Microbiology

Gram Negative Bacteria Stain Reaction



Tami Port MS's image for:
"Gram Negative Bacteria Stain Reaction"
Caption: 
Location: 
Image by: 
©  

Gram- bacteria stain pink due to the location of cell wall peptidoglycan and an external LPS membrane. Here's how Gram staining identifies Gram negative organisms.

* Christian Gram's Stain *

In the 1800's, Christian Gram, a Danish bacteriologist, developed a technique for staining bacteria that is still widely used today. The Gram stain protocol involves the application of a series of dyes that leaves some bacteria purple (Gram +) and others pink (Gram -). The specific stain reaction of a bacterium results from the structure of its cell wall.

* Peptidoglycan and the Bacterial Cell Wall *

Bacteria have a rigid cell wall that surrounds the cytoplasmic membrane and provides prokaryotes with protection from their environment. Peptidoglycan is a structural molecule unique to the cell walls of bacteria. The huge, strong peptidoglycan polymer consists of interlocking chains of identical monomers connected by interpeptide bridges.

* Gram-negative Cells *

The cell walls of Gram- bacteria are more chemically complex and thinner than Gram-positive cell walls. Peptidoglycan makes up only 5 20% of the Gram-negative cell wall, and is not the outermost layer, but lies between the plasma membrane and an outer membrane. This outer membrane is similar to the plasma membrane, but is less permeable and composed of lipopolysaccharides (LPS), a harmful substance classified as an endotoxin.

* Gram Staining Procedure *

Most bacteria have one of these two types of cell walls. The differential Gram stain uses two dyes to distinguish between bacterial cell wall types.

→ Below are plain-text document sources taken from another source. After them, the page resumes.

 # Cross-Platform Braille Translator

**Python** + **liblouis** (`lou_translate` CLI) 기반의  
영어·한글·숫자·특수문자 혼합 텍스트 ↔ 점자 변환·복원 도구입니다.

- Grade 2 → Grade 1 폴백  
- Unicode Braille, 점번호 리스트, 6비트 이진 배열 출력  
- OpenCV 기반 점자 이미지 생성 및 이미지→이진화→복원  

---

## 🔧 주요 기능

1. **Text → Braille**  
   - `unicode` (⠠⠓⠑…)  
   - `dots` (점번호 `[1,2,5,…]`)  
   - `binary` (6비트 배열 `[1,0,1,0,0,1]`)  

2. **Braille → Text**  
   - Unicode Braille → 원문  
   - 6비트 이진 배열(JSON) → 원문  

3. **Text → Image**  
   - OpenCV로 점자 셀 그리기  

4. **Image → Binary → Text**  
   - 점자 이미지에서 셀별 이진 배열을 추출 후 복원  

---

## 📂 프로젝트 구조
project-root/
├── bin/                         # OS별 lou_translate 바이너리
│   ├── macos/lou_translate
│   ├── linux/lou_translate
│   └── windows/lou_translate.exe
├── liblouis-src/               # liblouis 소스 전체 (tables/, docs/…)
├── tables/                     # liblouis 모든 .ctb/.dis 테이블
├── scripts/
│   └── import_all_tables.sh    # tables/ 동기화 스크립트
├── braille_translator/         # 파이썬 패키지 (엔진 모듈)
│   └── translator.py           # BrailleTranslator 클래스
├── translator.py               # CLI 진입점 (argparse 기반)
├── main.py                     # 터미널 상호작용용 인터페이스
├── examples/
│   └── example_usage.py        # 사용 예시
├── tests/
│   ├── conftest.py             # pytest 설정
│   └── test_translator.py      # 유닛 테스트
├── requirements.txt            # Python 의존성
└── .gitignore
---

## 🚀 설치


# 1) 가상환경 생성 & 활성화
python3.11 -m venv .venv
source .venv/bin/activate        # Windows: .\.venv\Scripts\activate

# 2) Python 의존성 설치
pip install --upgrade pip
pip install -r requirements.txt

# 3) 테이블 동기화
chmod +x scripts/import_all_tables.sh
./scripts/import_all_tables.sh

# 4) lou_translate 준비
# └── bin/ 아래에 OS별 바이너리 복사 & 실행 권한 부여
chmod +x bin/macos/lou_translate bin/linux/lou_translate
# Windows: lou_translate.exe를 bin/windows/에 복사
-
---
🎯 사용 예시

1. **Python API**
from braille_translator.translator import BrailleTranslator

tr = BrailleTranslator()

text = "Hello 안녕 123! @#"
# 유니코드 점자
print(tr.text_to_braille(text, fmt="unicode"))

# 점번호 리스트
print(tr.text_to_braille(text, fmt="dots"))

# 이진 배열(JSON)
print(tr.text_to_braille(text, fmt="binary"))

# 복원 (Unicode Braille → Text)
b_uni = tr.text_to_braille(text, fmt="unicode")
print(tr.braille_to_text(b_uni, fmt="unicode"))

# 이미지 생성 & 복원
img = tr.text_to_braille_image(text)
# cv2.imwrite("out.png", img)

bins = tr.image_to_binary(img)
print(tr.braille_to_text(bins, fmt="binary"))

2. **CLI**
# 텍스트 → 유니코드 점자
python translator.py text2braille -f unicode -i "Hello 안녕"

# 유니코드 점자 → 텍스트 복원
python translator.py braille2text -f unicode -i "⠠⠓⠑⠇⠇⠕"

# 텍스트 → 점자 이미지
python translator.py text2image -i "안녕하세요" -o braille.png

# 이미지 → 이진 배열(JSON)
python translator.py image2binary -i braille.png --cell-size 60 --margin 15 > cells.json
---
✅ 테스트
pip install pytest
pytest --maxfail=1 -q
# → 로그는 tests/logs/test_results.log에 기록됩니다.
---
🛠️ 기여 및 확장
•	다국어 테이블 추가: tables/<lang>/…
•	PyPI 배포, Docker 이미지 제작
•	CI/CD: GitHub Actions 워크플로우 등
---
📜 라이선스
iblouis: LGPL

Before staining, a bacterial smear must be prepared and heat fixed to a microscope slide. A smear is a sample of bacteria suspended in a small amount of water on a slide. That sample is then dried using heat. The heat kills the bacteria and attaches the sample to the slide so that it does not easily wash away.

The Gram Staining procedure goes as follows:

1. Flood the slide with Crystal Violet (the primary stain).

2. After 1 minute, rinse the slide with water.

3. Flood the slide with Iodine (Iodine is a mordant that binds the Crystal violet to the Gram + cell wall.)

4. After 1 minute, rinse the slide with water.

5. Flood the slide with Acetone Alcohol. (Alcohol is a decolorizer that will remove the stain from the Gram-negative cells.)

6. After 10 or 15 seconds, rinse the slide with water. (Do not leave the decolorizer on too long or it may remove stain from the Gram-positive cells as well.)

7. Flood slide with Safranin (the counterstain).

8. After 1 minute, rinse the slide with water.

9. Gently blot the slide dry. It is now ready to be viewed under oil immersion (1000x TM) with a bright-field compound microscope.

After this staining procedure, the Gram + cells will appear purple, having retained the primary stain. The Gram- cells will appear pink, having retained the counterstain after the primary stain was removed by the decolorizer.

* Gram Negative Bacteria as Pathogens *

The vast majority of Gram-negative bacteria are pathogens; bacteria that can cause disease. This pathogenicity is typically associated with lipopolysaccharide (LPS) endotoxins in Gram-negative cell walls. LPS can produce toxicity in a host organism, and, in humans, may trigger a nonspecific immune response marked by the production of cytokines which can result in inflammation.

* Sources *

Bauman, R. (2005) Microbiology.
Park Talaro, K. (2008) Foundations in Microbiology.